Readers of John Burnham Schwartz's "Reservation Road," will remember that the last time they were together was the night before Dwight turned himself in "all of a sudden and four months too late," for running over one of Sam's classmates one night on their way back from a Red Sox game.

Dwight, who served 2-1/2 years in prison for Josh Learner's death and is now living in California and working as the manager of a sporting goods store, has dreamed of a reunion with his son. But not, it must be said, like this. Sam, a senior in college and a talented baseball player, took a bat to a man during a bar fight, and has fled the scene (rather like his father) without knowing whether he's killed someone.

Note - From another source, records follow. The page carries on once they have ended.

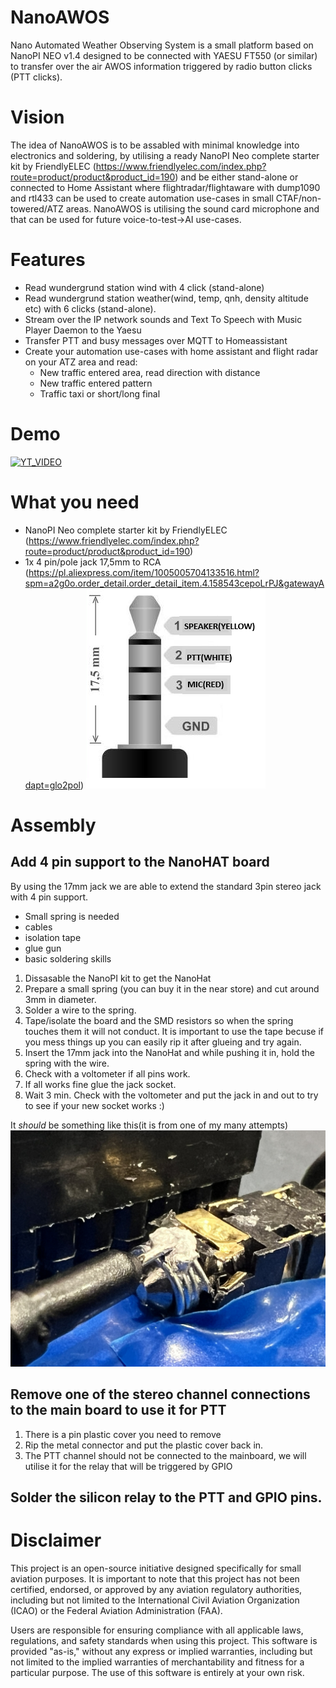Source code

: # NanoAWOS
Nano Automated Weather Observing System is a small platform based on NanoPI NEO v1.4 designed to be connected with YAESU FT550 (or similar) to transfer over the air AWOS information triggered by radio button clicks (PTT clicks).

# Vision
The idea of NanoAWOS is to be assabled with minimal knowledge into electronics and soldering, by utilising a ready NanoPI Neo complete starter kit  by FriendlyELEC (https://www.friendlyelec.com/index.php?route=product/product&product_id=190) 
and be either stand-alone or connected to Home Assistant where flightradar/flightaware with dump1090 and rtl433 can be used to create automation use-cases in small CTAF/non-towered/ATZ areas. 
NanoAWOS is utilising the sound card microphone and that can be used for future voice-to-test->AI use-cases. 

# Features
- Read wundergrund station wind with 4 click (stand-alone)
- Read wundergrund station weather(wind, temp, qnh, density altitude etc) with 6 clicks (stand-alone).
- Stream over the IP network sounds and Text To Speech with Music Player Daemon to the Yaesu 
- Transfer PTT and busy messages over MQTT to Homeassistant
- Create your automation use-cases with home assistant and flight radar on your ATZ area and read:
  - New traffic entered area, read direction with distance
  - New traffic entered pattern
  - Traffic taxi or short/long final 

# Demo
[![YT_VIDEO](https://i9.ytimg.com/vi/fD7kZr5AIl4/mqdefault.jpg?v=66d61968&sqp=CMCy2LYG-oaymwEmCMACELQB8quKqQMa8AEB-AH-CYAC0AWKAgwIABABGGUgXihRMA8=&rs=AOn4CLDl5MSHxLvJRHZshJltsfTD1HXbqA)](https://youtu.be/fD7kZr5AIl4)

# What you need
- NanoPI Neo complete starter kit  by FriendlyELEC (https://www.friendlyelec.com/index.php?route=product/product&product_id=190)
- 1x 4 pin/pole jack 17,5mm to RCA (https://pl.aliexpress.com/item/1005005704133516.html?spm=a2g0o.order_detail.order_detail_item.4.158543cepoLrPJ&gatewayAdapt=glo2pol)
[![jack17](https://github.com/wdcapl/nanoawos/blob/main/img/4pin17jack.png?raw=true)](https://github.com/wdcapl/nanoawos/blob/main/img/4pin17jack.png?raw=true)

# Assembly

## Add 4 pin support to the NanoHAT board
By using the 17mm jack we are able to extend the standard 3pin stereo jack with 4 pin support. 
- Small spring is needed
- cables
- isolation tape
- glue gun
- basic soldering skills

1. Dissasable the NanoPI kit to get the NanoHat
2. Prepare a small spring (you can buy it in the near store) and cut around 3mm in diameter. 
3. Solder a wire to the spring.
4. Tape/isolate the board and the SMD resistors so when the spring touches them it will not conduct. It is important to use the tape becuse if you mess things up you can easily rip it after glueing and try again.
5. Insert the 17mm jack into the NanoHat and while pushing it in, hold the spring with the wire.
6. Check with a voltometer if all pins work.
7. If all works fine glue the jack socket.
8. Wait 3 min. Check with the voltometer and put the jack in and out to try to see if your new socket works :)

It *should* be something like this(it is from one of my many attempts)
[![spring](https://github.com/wdcapl/nanoawos/blob/main/img/jack1.JPEG?raw=true)](https://github.com/wdcapl/nanoawos/blob/main/img/jack1.JPEG?raw=true)

## Remove one of the stereo channel connections to the main board to use it for PTT
1. There is a pin plastic cover you need to remove
2. Rip the metal connector and put the plastic cover back in.
3. The PTT channel should not be connected to the mainboard, we will utilise it for the relay that will be triggered by GPIO

## Solder the silicon relay to the PTT and GPIO pins. 


# Disclaimer
This project is an open-source initiative designed specifically for small aviation purposes. It is important to note that this project has not been certified, endorsed, or approved by any aviation regulatory authorities, including but not limited to the International Civil Aviation Organization (ICAO) or the Federal Aviation Administration (FAA).

Users are responsible for ensuring compliance with all applicable laws, regulations, and safety standards when using this project. This software is provided "as-is," without any express or implied warranties, including but not limited to the implied warranties of merchantability and fitness for a particular purpose. The use of this software is entirely at your own risk.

As he sits on the couch, not too near, since he doesn't want to spook Sam, "an anxious penny taste on my tongue. My hands aching with the need to touch him,” Dwight understands why the boy ran to him and not his mother. “Why, after all the years of locking me out, he’s finally come to my doorstep. This feeling of dirt. Unable to wash it off because now it’s inside of him and untouchable.”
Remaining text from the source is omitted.